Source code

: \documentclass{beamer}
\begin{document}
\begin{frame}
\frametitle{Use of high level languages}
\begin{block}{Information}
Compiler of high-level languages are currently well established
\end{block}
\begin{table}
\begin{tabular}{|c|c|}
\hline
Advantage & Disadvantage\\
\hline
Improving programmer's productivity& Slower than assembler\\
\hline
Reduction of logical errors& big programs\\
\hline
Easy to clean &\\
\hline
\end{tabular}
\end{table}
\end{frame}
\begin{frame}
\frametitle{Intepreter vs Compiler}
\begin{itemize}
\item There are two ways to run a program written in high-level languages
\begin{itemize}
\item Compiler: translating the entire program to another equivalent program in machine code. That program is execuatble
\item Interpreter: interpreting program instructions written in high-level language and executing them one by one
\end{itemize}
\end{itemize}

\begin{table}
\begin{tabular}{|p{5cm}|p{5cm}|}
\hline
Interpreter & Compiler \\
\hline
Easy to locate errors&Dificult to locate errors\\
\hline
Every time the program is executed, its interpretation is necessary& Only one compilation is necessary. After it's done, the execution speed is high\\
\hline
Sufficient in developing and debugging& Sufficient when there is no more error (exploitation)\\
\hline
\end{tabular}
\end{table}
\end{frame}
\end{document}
-------
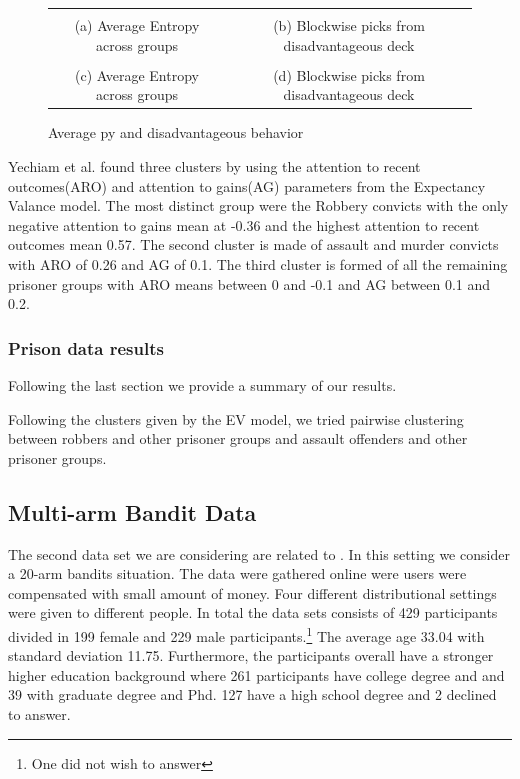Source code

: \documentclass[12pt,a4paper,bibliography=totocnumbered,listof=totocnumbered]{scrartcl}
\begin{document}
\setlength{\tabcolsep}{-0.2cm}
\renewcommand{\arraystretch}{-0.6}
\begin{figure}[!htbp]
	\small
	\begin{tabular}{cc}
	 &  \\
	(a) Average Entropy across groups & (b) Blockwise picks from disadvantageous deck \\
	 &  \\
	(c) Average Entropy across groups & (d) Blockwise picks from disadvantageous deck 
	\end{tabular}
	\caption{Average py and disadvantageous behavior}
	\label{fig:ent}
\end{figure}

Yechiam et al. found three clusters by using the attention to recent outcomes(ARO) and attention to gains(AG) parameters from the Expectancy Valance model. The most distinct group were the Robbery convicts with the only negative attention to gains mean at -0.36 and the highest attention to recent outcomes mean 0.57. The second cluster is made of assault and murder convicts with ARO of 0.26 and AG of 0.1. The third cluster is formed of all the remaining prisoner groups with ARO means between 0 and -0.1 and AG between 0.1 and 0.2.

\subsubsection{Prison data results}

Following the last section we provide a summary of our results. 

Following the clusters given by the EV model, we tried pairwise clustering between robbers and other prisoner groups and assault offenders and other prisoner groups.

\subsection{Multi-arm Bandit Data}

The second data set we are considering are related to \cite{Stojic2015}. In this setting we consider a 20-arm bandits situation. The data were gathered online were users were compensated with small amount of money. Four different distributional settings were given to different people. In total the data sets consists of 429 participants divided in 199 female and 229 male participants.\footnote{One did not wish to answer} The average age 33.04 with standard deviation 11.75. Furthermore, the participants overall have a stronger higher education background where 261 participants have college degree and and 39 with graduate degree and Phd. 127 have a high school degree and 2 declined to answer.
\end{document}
-------
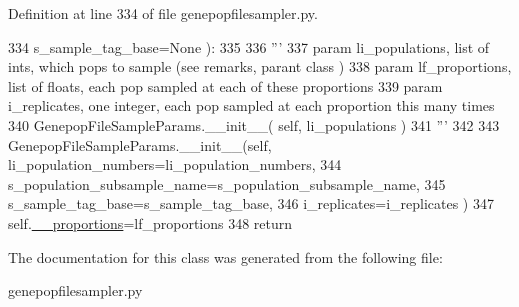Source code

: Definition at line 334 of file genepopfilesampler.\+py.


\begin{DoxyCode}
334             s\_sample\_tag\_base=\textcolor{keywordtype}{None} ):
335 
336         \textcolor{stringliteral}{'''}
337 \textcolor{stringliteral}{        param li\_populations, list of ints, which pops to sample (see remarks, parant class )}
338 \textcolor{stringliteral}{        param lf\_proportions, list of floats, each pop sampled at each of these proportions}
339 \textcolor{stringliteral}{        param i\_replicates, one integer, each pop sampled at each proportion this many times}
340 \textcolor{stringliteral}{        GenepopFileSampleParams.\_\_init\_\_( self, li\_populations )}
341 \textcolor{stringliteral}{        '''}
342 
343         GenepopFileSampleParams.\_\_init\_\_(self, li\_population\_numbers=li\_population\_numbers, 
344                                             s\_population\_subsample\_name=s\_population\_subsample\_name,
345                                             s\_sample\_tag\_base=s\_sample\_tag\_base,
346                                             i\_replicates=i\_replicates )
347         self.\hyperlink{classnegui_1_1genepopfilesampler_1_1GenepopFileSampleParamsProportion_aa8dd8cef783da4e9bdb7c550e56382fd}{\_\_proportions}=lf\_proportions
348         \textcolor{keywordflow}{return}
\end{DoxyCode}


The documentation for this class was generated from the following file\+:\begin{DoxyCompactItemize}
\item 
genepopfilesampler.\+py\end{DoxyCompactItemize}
-------
**Work to be completed:** When a line in the listing has the string "frametitle" in it, return that line.

**Answer box:**
\frametitle{Use of high level languages}
\frametitle{Intepreter vs Compiler}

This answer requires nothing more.